Por Antonio Pasquali
Quienes compartimos
responsabilidades en la formación de una opinión pública no manipulada, libre y
plural, estamos en la obligación moral de explicar sin circunloquios, en
términos cristal clear, como diría un inglés, por qué aplaudimos o
confutamos la idea de un diálogo entre gobierno y oposición que logre destrabar
los maniqueísmos de una Venezuela hoy agónica.
Hace semanas estimamos que
ese diálogo nacía muerto por carecer la parte gubernamental de las cualidades
mínimas requeridas, buena fe, tolerancia y una cierta nobleza. Los
acontecimientos lo han confirmado; nuestros comunistas de viejos manuales,
programados para odiar, no son aptos para diálogos. Hoy es evidente que el
ladino régimen impuso una tríada de “mediadores” que le es aliada; que ordenó
totalitariamente a su oficina electoral, el CNE, violar la Constitución para
bloquear un Revocatorio que sacaría a Maduro de escena (sus bribonas y
chantajistas arpías han forjado hasta diez trabas ilegales para lograrlo); que
en lugar de decretar una tregua pre-dialogal, sigue ahogando democráticas
protestas con métodos antiterroristas; que Maduro ordenó a su personal bufete
de abogados, el TSJ, a sus generales y grupos de choque recrudecer el
canallesco bloqueo de la Asamblea, acusándola además de “traición a la patria”
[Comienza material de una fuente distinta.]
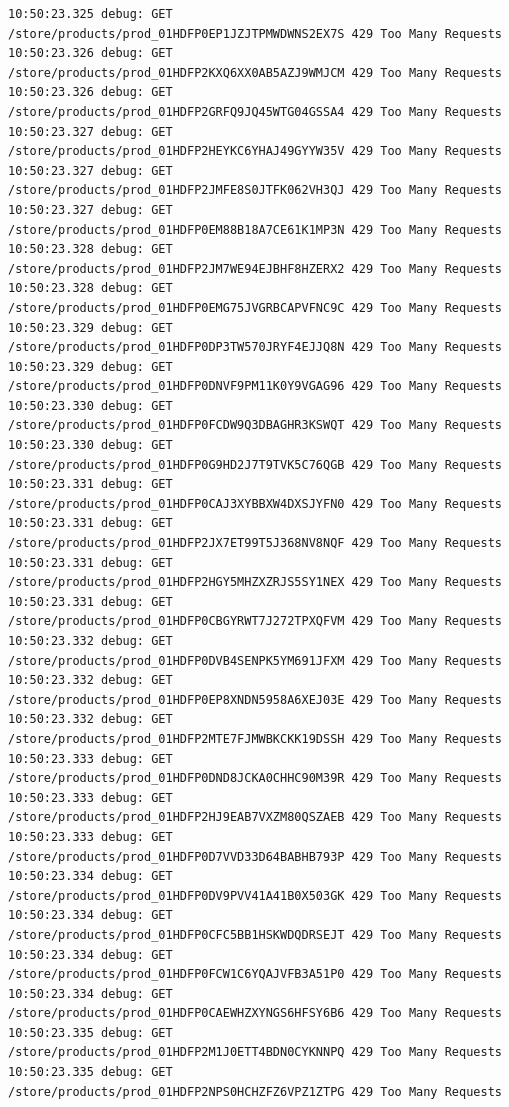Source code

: \begin{listing}[p]
\begin{verbatim}
10:50:23.325 debug: GET /store/products/prod_01HDFP0EP1JZJTPMWDWNS2EX7S 429 Too Many Requests
10:50:23.326 debug: GET /store/products/prod_01HDFP2KXQ6XX0AB5AZJ9WMJCM 429 Too Many Requests
10:50:23.326 debug: GET /store/products/prod_01HDFP2GRFQ9JQ45WTG04GSSA4 429 Too Many Requests
10:50:23.327 debug: GET /store/products/prod_01HDFP2HEYKC6YHAJ49GYYW35V 429 Too Many Requests
10:50:23.327 debug: GET /store/products/prod_01HDFP2JMFE8S0JTFK062VH3QJ 429 Too Many Requests
10:50:23.327 debug: GET /store/products/prod_01HDFP0EM88B18A7CE61K1MP3N 429 Too Many Requests
10:50:23.328 debug: GET /store/products/prod_01HDFP2JM7WE94EJBHF8HZERX2 429 Too Many Requests
10:50:23.328 debug: GET /store/products/prod_01HDFP0EMG75JVGRBCAPVFNC9C 429 Too Many Requests
10:50:23.329 debug: GET /store/products/prod_01HDFP0DP3TW570JRYF4EJJQ8N 429 Too Many Requests
10:50:23.329 debug: GET /store/products/prod_01HDFP0DNVF9PM11K0Y9VGAG96 429 Too Many Requests
10:50:23.330 debug: GET /store/products/prod_01HDFP0FCDW9Q3DBAGHR3KSWQT 429 Too Many Requests
10:50:23.330 debug: GET /store/products/prod_01HDFP0G9HD2J7T9TVK5C76QGB 429 Too Many Requests
10:50:23.331 debug: GET /store/products/prod_01HDFP0CAJ3XYBBXW4DXSJYFN0 429 Too Many Requests
10:50:23.331 debug: GET /store/products/prod_01HDFP2JX7ET99T5J368NV8NQF 429 Too Many Requests
10:50:23.331 debug: GET /store/products/prod_01HDFP2HGY5MHZXZRJS5SY1NEX 429 Too Many Requests
10:50:23.331 debug: GET /store/products/prod_01HDFP0CBGYRWT7J272TPXQFVM 429 Too Many Requests
10:50:23.332 debug: GET /store/products/prod_01HDFP0DVB4SENPK5YM691JFXM 429 Too Many Requests
10:50:23.332 debug: GET /store/products/prod_01HDFP0EP8XNDN5958A6XEJ03E 429 Too Many Requests
10:50:23.332 debug: GET /store/products/prod_01HDFP2MTE7FJMWBKCKK19DSSH 429 Too Many Requests
10:50:23.333 debug: GET /store/products/prod_01HDFP0DND8JCKA0CHHC90M39R 429 Too Many Requests
10:50:23.333 debug: GET /store/products/prod_01HDFP2HJ9EAB7VXZM80QSZAEB 429 Too Many Requests
10:50:23.333 debug: GET /store/products/prod_01HDFP0D7VVD33D64BABHB793P 429 Too Many Requests
10:50:23.334 debug: GET /store/products/prod_01HDFP0DV9PVV41A41B0X503GK 429 Too Many Requests
10:50:23.334 debug: GET /store/products/prod_01HDFP0CFC5BB1HSKWDQDRSEJT 429 Too Many Requests
10:50:23.334 debug: GET /store/products/prod_01HDFP0FCW1C6YQAJVFB3A51P0 429 Too Many Requests
10:50:23.334 debug: GET /store/products/prod_01HDFP0CAEWHZXYNGS6HFSY6B6 429 Too Many Requests
10:50:23.335 debug: GET /store/products/prod_01HDFP2M1J0ETT4BDN0CYKNNPQ 429 Too Many Requests
10:50:23.335 debug: GET /store/products/prod_01HDFP2NPS0HCHZFZ6VPZ1ZTPG 429 Too Many Requests

\end{verbatim}
\end{listing}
(cuando le asiste el sacrosanto derecho, derivable de los Art. 333 y 350, de
acudir a instancias internacionales –para eso fueron creadas– ante las
gravísimas derivas antidemocráticas del Ejecutivo). Los
ceremoniosos pourparlers suelen durar años, y Miraflores acepta la
idea de diálogo tan sólo para ganar tiempo y sabotear el Revocatorio.
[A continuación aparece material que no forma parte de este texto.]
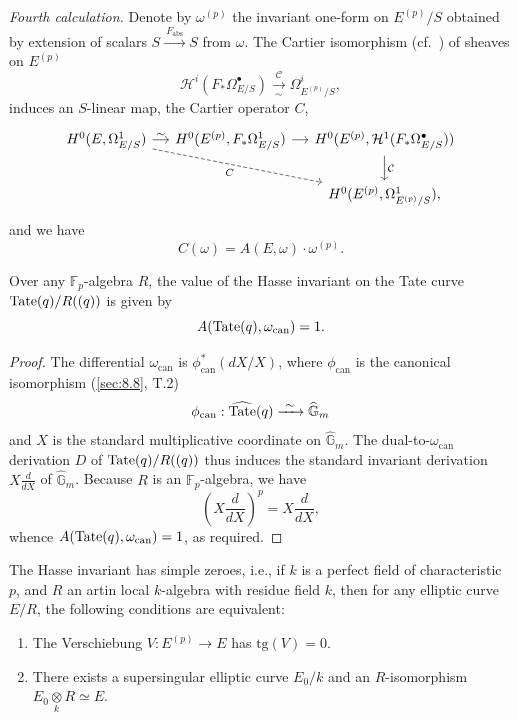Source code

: \kmitem\label{item:12.4.1.4}
\emph{Fourth calculation.} Denote by $\omega^{(p)}$ the invariant one-form on $E^{(p)}/S$ obtained by extension of scalars $S \xrightarrow{\ F_{\mathrm{abs}}\ } S$ from $\omega$. The Cartier isomorphism (cf.~\cite{K1}) of sheaves on $E^{(p)}$
\[
\mathcal{H}^i(F_*\Omega^{\bullet}_{E/S}) \xrightarrow[\sim]{\ \mathcal{C}\ } \Omega^i_{E^{(p)}/S} ,
\]
induces an $S$-linear map, the Cartier operator $C$,
\[
\begin{tikzcd}[row sep=1.8em, column sep=small]
H^0(E,\Omega^1_{E/S}) \arrow[r, "\sim"] \arrow[drr, dashed, "C"'] & H^0(E^{(p)}, F_*\Omega^1_{E/S}) \arrow[r] & H^0(E^{(p)}, \mathcal{H}^1(F_*\Omega^{\bullet}_{E/S})) \arrow[d, "\mathcal{C}"] \\
& & H^0(E^{(p)}, \Omega^1_{E^{(p)}/S}) ,
\end{tikzcd}
\]
and we have
\[
C(\omega) = A(E,\omega) \cdot \omega^{(p)} .
\]

\begin{kthm}\label{thm:12.4.2}
Over any $\mathbb{F}_p$-algebra $R$, the value of the Hasse invariant on the Tate curve $\Tate(q)/R((q))$ is given by
\[
A(\Tate(q), \omega_{\mathrm{can}}) = 1 .
\]
\end{kthm}

\begin{proof}
The differential $\omega_{\mathrm{can}}$ is $\phi_{\mathrm{can}}^*(dX/X)$, where $\phi_{\mathrm{can}}$ is the canonical isomorphism (\ref{sec:8.8}, T.2)
\[
\phi_{\mathrm{can}} : \widehat{\Tate}(q) \xrightarrow{\ \sim\ } \widehat{\mathbb{G}}_m
\]
and $X$ is the standard multiplicative coordinate on $\widehat{\mathbb{G}}_m$. The dual-to-$\omega_{\mathrm{can}}$ derivation $D$ of $\Tate(q)/R((q))$ thus induces the standard invariant derivation $X\frac{d}{dX}$ of $\widehat{\mathbb{G}}_m$. Because $R$ is an $\mathbb{F}_p$-algebra, we have
\[
\left(X\frac{d}{dX}\right)^p = X\frac{d}{dX} ,
\]
whence $A(\Tate(q), \omega_{\mathrm{can}}) = 1$, as required.
\end{proof}

\begin{kthm}[Igusa]\label{thm:12.4.3}
The Hasse invariant has simple zeroes, i.e., if $k$ is a perfect field of characteristic $p$, and $R$ an artin local $k$-algebra with residue field $k$, then for any elliptic curve $E/R$, the following conditions are equivalent:
\begin{enumerate}[label=(\arabic*)]
\item The Verschiebung $V : E^{(p)} \to E$ has $\mathrm{tg}(V) = 0$.
\item There exists a supersingular elliptic curve $E_0/k$ and an $R$-isomorphism $E_0 \underset{k}{\otimes} R \simeq E$.
\end{enumerate}
\end{kthm}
También es evidente que el
régimen causa a diario la muerte de venezolanos por no aceptar ayuda
humanitaria internacional que palie la dramática falta de medicamentos. ¿Qué
tiene que ver esto con el diálogo? Su carácter emblemático: un régimen que no
cede en sus delirios ni ante las muertes que ocasiona, y es incapaz –digamos–
de suspender el envío de petróleo a Cuba para pagarse un jumbo diario de
medicinas que salven a mucha gente, es un estado muy canalla con el que ninguna
persona honorable debe sentarse a dialogar.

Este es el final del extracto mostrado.